特にshredded seaweedだけだけで説明すると、相手が別の食品や状態を想像する可能性があります。辞書の一語訳に頼らず、実物の特徴と英語が一致しているかを考えるのがポイントです。
見た目・味・食感を表す単語
very thin strands(非常に細い糸状)、soft and fluffy(柔らかくふんわりした)、slightly sticky(少し粘りがある)、rich in umami(うま味が豊かな)などが便利です。すべてを一度に使う必要はありません。「It is …」「It has …」「It tastes …」の三つを使えば、初級英語でも十分に説明できます。
- It looks …:見た目や形を説明する
- It is made from …:材料を説明する
- It has … inside.:中身を説明する
- It tastes sweet / savory / salty.:味を説明する
- We usually eat it …:食べ方を説明する

単数形・複数形と数え方
食品としては不可算的にsome tororo kombu、量はa pinch・a handful・a pack ofで表すのが自然です。日本語由来の料理名は英語の-sを機械的に付けるより、a piece of、a bowl of、a pack ofなど、形や容器を表す単位で数えると誤解がありません。
- I bought a pack of it.
それを一パック買いました。 - Would you like some?
少しいかがですか。 - We shared one serving.
一人前を分けて食べました。
英語名が出てこないときの「しゅみすけ式」
It is kelp shaved into very thin, soft strands.

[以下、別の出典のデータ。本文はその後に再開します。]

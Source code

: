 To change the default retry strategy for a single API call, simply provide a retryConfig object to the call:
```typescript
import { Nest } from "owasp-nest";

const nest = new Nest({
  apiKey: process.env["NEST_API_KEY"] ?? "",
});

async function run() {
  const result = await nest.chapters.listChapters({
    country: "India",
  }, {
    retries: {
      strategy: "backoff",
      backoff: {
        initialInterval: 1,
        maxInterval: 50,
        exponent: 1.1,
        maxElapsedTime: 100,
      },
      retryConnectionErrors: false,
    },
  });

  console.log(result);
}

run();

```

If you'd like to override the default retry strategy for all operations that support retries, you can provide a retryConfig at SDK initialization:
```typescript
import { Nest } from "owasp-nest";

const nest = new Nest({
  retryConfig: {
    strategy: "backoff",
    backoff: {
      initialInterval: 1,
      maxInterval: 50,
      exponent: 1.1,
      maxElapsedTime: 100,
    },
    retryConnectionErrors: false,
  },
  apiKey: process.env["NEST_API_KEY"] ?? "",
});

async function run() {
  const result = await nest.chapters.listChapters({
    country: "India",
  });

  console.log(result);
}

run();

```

この一文が言えれば、固有名が出てこなくても話は通じます。さらに説明したいときは、It is a kind of Japanese food / snack / dessert.で分類し、It is made from …で材料、It is usually served …で出し方を加えます。
しゅみすけ(大山俊輔)
会話・買い物・食事で使える例文
- Add a small pinch of tororo kombu to the soup.

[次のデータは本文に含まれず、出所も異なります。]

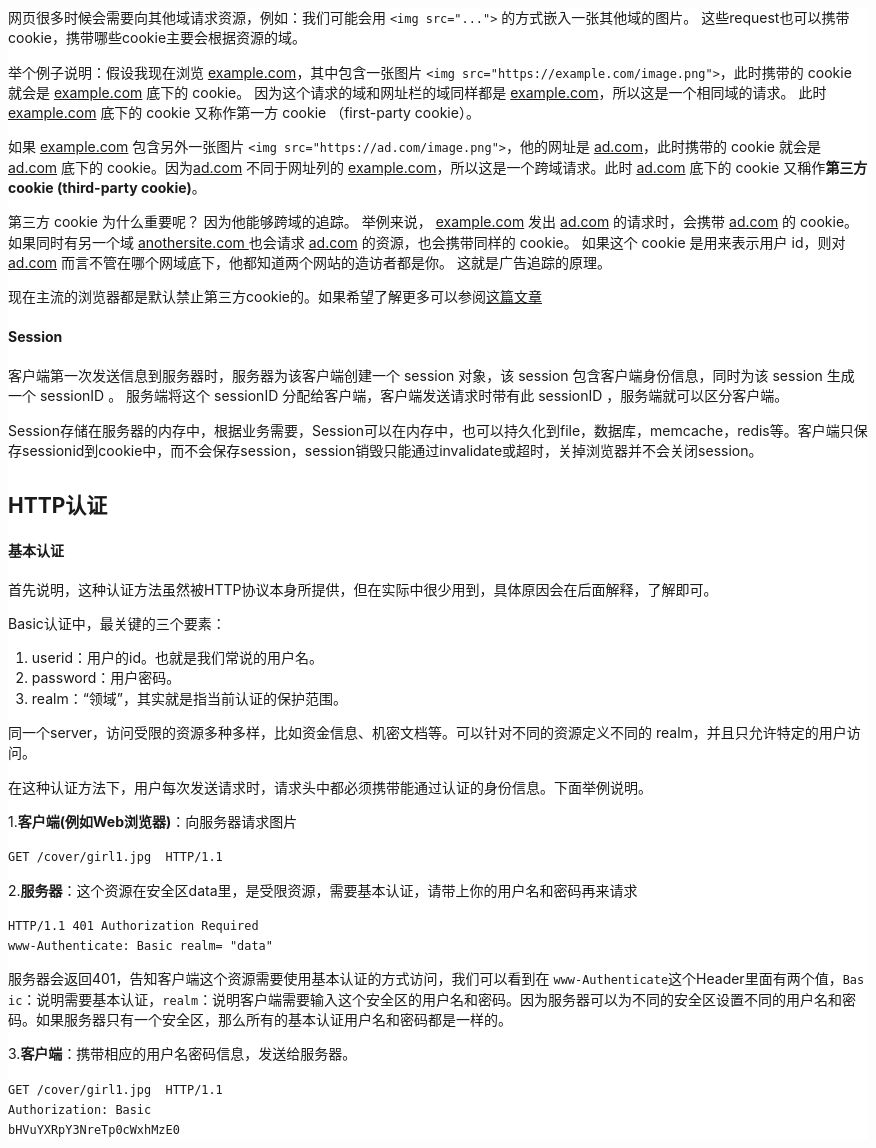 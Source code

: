 网页很多时候会需要向其他域请求资源，例如：我们可能会用  `<img src="...">` 的方式嵌入一张其他域的图片。 这些request也可以携带cookie，携带哪些cookie主要会根据资源的域。  

举个例子说明：假设我现在浏览  [example.com](http://example.com)，其中包含一张图片  `<img src="https://example.com/image.png">`，此时携带的 cookie 就会是  [example.com](http://example.com) 底下的 cookie。 因为这个请求的域和网址栏的域同样都是 [example.com](http://example.com)，所以这是一个相同域的请求。 此时  [example.com](http://example.com) 底下的 cookie 又称作第一方 cookie （first-party cookie）。  

如果 [example.com](http://example.com) 包含另外一张图片 `<img src="https://ad.com/image.png">`，他的网址是 [ad.com](http://ad.com)，此时携带的 cookie 就会是 [ad.com](http://ad.com) 底下的 cookie。因为[ad.com](http://ad.com) 不同于网址列的 [example.com](http://example.com)，所以这是一个跨域请求。此时 [ad.com](http://ad.com) 底下的 cookie 又稱作**第三方 cookie (third-party cookie)**。

第三方 cookie 为什么重要呢？ 因为他能够跨域的追踪。 举例来说， [example.com](http://example.com) 发出  [ad.com](http://ad.com) 的请求时，会携带  [ad.com](http://ad.com) 的 cookie。 如果同时有另一个域  [anothersite.com ](http://anothersite.com) 也会请求  [ad.com](http://ad.com) 的资源，也会携带同样的 cookie。 如果这个 cookie 是用来表示用户 id，则对  [ad.com](http://ad.com) 而言不管在哪个网域底下，他都知道两个网站的造访者都是你。 这就是广告追踪的原理。  

现在主流的浏览器都是默认禁止第三方cookie的。如果希望了解更多可以参阅[这篇文章](https://zhuanlan.zhihu.com/p/131256002)

#### Session

客户端第一次发送信息到服务器时，服务器为该客户端创建一个 session 对象，该 session 包含客户端身份信息，同时为该 session 生成一个 sessionID 。
服务端将这个 sessionID 分配给客户端，客户端发送请求时带有此 sessionID ，服务端就可以区分客户端。

Session存储在服务器的内存中，根据业务需要，Session可以在内存中，也可以持久化到file，数据库，memcache，redis等。客户端只保存sessionid到cookie中，而不会保存session，session销毁只能通过invalidate或超时，关掉浏览器并不会关闭session。

## HTTP认证

#### 基本认证

首先说明，这种认证方法虽然被HTTP协议本身所提供，但在实际中很少用到，具体原因会在后面解释，了解即可。

Basic认证中，最关键的三个要素：

1. userid：用户的id。也就是我们常说的用户名。
2. password：用户密码。
3. realm：“领域”，其实就是指当前认证的保护范围。

同一个server，访问受限的资源多种多样，比如资金信息、机密文档等。可以针对不同的资源定义不同的 realm，并且只允许特定的用户访问。

在这种认证方法下，用户每次发送请求时，请求头中都必须携带能通过认证的身份信息。下面举例说明。

1.**客户端(例如Web浏览器)**：向服务器请求图片

```http
GET /cover/girl1.jpg  HTTP/1.1
```

2.**服务器**：这个资源在安全区data里，是受限资源，需要基本认证，请带上你的用户名和密码再来请求 

```http
HTTP/1.1 401 Authorization Required
www-Authenticate: Basic realm= "data" 
```

服务器会返回401，告知客户端这个资源需要使用基本认证的方式访问，我们可以看到在 `www-Authenticate`这个Header里面有两个值，`Basic`：说明需要基本认证，`realm`：说明客户端需要输入这个安全区的用户名和密码。因为服务器可以为不同的安全区设置不同的用户名和密码。如果服务器只有一个安全区，那么所有的基本认证用户名和密码都是一样的。 

3.**客户端**：携带相应的用户名密码信息，发送给服务器。

```http
GET /cover/girl1.jpg  HTTP/1.1 
Authorization: Basic
bHVuYXRpY3NreTp0cWxhMzE0
```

汁物にとろろ昆布をひとつまみ加えてください。 - The kelp softens as soon as it touches the hot broth.
昆布は熱いだしに触れるとすぐ柔らかくなります。 - It gives the soup a savory umami flavor.
汁物にうま味を加えます。 - This rice ball is wrapped in shaved kelp.
このおにぎりは削り昆布で包まれています。 - Tororo kombu is made by shaving processed kombu very thinly.
とろろ昆布は加工した昆布を非常に薄く削って作ります。
海外で紹介するときの組み立て方
最初に名前と分類を言う
This is called とろろ昆布.に続けて、Japanese food、snack、dessertなどの大きな分類を伝えます。相手が名称を知っていれば、そのまま詳しい話へ進めます。
材料と作り方を一つずつ足す
材料はIt is made from …、組み合わせはIt comes with …、中身はIt is filled with …で説明できます。専門的な製法をすべて訳すより、目の前の一品について必要な情報を選びます。
味や食感を伝える
甘いsweet、塩気のあるsalty、うま味のあるsavory、柔らかいsoft、もちもちしたchewy、カリカリしたcrunchyなど、基本的な形容詞を一つか二つ選びましょう。商品ごとの差があるときはusually、often、some varietiesを使うと断定を避けられます。
食事制限や原材料を確認する表現
日本ではよく知られた食品でも、材料や製造方法は商品・店によって異なります。アレルギーや食事制限がある場合は英語名だけで判断せず、表示や店員へ確認してください。
- What is it made from?
何から作られていますか。 - Does it contain nuts, soy, wheat, dairy, or eggs?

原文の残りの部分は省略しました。